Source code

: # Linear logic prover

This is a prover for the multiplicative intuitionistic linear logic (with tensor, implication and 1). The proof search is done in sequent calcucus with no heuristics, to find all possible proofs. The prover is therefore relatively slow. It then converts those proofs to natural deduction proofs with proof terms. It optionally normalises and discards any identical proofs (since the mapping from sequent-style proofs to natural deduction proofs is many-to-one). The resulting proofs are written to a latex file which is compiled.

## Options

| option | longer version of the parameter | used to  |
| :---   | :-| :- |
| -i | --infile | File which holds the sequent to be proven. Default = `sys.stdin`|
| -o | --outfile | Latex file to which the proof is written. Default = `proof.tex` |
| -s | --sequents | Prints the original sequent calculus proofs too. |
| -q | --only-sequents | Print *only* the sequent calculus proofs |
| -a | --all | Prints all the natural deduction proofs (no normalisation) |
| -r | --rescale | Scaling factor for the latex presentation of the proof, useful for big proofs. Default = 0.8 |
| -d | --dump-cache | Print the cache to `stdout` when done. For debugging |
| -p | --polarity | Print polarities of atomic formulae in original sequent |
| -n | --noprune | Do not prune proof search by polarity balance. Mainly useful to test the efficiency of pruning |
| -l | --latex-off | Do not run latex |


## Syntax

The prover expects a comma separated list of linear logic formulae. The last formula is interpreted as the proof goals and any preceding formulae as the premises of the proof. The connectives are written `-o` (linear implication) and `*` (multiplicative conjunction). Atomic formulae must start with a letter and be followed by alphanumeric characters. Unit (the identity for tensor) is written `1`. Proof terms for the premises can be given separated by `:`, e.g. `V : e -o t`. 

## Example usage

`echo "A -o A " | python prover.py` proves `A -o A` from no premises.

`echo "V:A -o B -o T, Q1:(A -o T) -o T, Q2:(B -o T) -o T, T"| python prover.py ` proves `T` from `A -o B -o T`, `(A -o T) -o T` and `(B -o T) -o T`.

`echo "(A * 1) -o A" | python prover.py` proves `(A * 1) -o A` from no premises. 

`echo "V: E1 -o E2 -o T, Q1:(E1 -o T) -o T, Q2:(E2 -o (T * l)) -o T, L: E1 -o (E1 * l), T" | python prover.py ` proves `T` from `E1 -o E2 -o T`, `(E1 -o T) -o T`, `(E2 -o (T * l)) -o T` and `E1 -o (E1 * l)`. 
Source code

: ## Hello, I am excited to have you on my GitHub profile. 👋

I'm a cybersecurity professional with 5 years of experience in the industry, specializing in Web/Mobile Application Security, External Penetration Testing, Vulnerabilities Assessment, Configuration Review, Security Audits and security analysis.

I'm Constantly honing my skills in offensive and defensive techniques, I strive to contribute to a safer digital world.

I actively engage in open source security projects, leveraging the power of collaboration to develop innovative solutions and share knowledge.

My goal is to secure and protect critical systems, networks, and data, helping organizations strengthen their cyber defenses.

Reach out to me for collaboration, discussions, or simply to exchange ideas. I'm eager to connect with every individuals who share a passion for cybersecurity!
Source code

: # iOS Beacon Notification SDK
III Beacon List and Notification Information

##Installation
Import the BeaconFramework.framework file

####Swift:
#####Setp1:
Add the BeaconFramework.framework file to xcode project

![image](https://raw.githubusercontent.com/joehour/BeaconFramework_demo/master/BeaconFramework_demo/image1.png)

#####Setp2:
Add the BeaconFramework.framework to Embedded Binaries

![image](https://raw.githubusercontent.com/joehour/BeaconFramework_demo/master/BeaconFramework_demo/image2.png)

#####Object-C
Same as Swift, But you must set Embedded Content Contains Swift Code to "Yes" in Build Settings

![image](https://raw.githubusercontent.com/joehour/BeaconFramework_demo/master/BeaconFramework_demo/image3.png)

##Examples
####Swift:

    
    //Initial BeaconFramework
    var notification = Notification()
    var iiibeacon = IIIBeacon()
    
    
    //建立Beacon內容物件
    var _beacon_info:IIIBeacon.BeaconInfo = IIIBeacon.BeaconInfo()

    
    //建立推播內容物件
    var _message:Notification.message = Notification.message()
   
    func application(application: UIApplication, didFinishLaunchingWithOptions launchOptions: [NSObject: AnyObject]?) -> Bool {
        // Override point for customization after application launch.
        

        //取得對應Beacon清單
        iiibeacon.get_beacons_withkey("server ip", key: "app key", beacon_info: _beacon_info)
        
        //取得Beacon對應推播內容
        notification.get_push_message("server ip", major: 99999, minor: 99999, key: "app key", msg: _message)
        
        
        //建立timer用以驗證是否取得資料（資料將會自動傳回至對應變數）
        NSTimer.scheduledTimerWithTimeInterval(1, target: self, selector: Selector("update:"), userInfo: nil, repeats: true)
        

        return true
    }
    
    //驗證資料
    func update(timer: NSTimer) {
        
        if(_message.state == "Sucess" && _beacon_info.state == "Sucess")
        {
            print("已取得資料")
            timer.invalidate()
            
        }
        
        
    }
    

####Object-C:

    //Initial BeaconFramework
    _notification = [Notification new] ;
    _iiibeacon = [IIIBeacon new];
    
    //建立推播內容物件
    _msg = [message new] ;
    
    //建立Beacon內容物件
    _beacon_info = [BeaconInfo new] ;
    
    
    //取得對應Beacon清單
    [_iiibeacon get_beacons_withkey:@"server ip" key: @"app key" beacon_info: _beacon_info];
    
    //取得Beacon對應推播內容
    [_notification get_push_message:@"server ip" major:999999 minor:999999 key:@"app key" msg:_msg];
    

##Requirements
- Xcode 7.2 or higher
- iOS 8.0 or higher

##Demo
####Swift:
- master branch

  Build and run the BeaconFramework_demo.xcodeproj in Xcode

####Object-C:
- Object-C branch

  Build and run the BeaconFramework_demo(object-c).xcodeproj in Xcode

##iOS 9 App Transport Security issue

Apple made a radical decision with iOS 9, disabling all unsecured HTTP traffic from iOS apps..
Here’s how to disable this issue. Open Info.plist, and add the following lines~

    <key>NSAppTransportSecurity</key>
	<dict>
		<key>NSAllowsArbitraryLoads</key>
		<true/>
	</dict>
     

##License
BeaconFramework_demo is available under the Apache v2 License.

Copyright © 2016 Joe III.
◆ ◆ ◆
• **EXERCISE PROMPT**
Check each line above for the string "original" and return those that contain it.

• **SOLUTION TO THIS PROBLEM**
| -s | --sequents | Prints the original sequent calculus proofs too. |
| -p | --polarity | Print polarities of atomic formulae in original sequent |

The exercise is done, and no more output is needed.